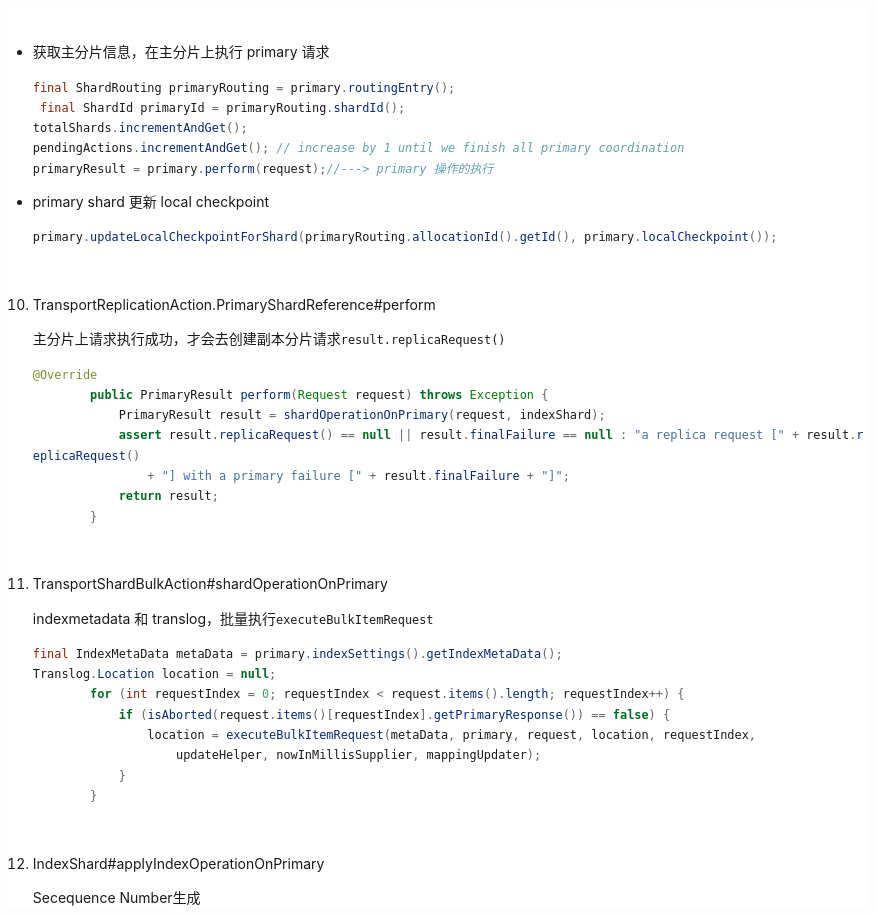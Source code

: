      ​

   - 获取主分片信息，在主分片上执行 primary 请求

     ```java
     final ShardRouting primaryRouting = primary.routingEntry();
      final ShardId primaryId = primaryRouting.shardId();
     totalShards.incrementAndGet();
     pendingActions.incrementAndGet(); // increase by 1 until we finish all primary coordination
     primaryResult = primary.perform(request);//---> primary 操作的执行
     ```

   - primary shard 更新 local checkpoint

     ```java
     primary.updateLocalCheckpointForShard(primaryRouting.allocationId().getId(), primary.localCheckpoint());
     ```

     ​

10. TransportReplicationAction.PrimaryShardReference#perform

    主分片上请求执行成功，才会去创建副本分片请求`result.replicaRequest()`

    ```java
    @Override
            public PrimaryResult perform(Request request) throws Exception {
                PrimaryResult result = shardOperationOnPrimary(request, indexShard);
                assert result.replicaRequest() == null || result.finalFailure == null : "a replica request [" + result.replicaRequest()
                    + "] with a primary failure [" + result.finalFailure + "]";
                return result;
            }
    ```

    ​

11. TransportShardBulkAction#shardOperationOnPrimary

    indexmetadata 和 translog，批量执行`executeBulkItemRequest`

    ```java
    final IndexMetaData metaData = primary.indexSettings().getIndexMetaData();
    Translog.Location location = null;
            for (int requestIndex = 0; requestIndex < request.items().length; requestIndex++) {
                if (isAborted(request.items()[requestIndex].getPrimaryResponse()) == false) {
                    location = executeBulkItemRequest(metaData, primary, request, location, requestIndex,
                        updateHelper, nowInMillisSupplier, mappingUpdater);
                }
            }
    ```

    ​

12. IndexShard#applyIndexOperationOnPrimary

    Secequence Number生成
+++
* [What the task requires] Type the entries above out again exactly, with no pictures.

* [Answer box]
Source code

:      ​

   - 获取主分片信息，在主分片上执行 primary 请求

     ```java
     final ShardRouting primaryRouting = primary.routingEntry();
      final ShardId primaryId = primaryRouting.shardId();
     totalShards.incrementAndGet();
     pendingActions.incrementAndGet(); // increase by 1 until we finish all primary coordination
     primaryResult = primary.perform(request);//---> primary 操作的执行
     ```

   - primary shard 更新 local checkpoint

     ```java
     primary.updateLocalCheckpointForShard(primaryRouting.allocationId().getId(), primary.localCheckpoint());
     ```

     ​

10. TransportReplicationAction.PrimaryShardReference#perform

    主分片上请求执行成功，才会去创建副本分片请求`result.replicaRequest()`

    ```java
    @Override
            public PrimaryResult perform(Request request) throws Exception {
                PrimaryResult result = shardOperationOnPrimary(request, indexShard);
                assert result.replicaRequest() == null || result.finalFailure == null : "a replica request [" + result.replicaRequest()
                    + "] with a primary failure [" + result.finalFailure + "]";
                return result;
            }
    ```

    ​

11. TransportShardBulkAction#shardOperationOnPrimary

    indexmetadata 和 translog，批量执行`executeBulkItemRequest`

    ```java
    final IndexMetaData metaData = primary.indexSettings().getIndexMetaData();
    Translog.Location location = null;
            for (int requestIndex = 0; requestIndex < request.items().length; requestIndex++) {
                if (isAborted(request.items()[requestIndex].getPrimaryResponse()) == false) {
                    location = executeBulkItemRequest(metaData, primary, request, location, requestIndex,
                        updateHelper, nowInMillisSupplier, mappingUpdater);
                }
            }
    ```

    ​

12. IndexShard#applyIndexOperationOnPrimary

    Secequence Number生成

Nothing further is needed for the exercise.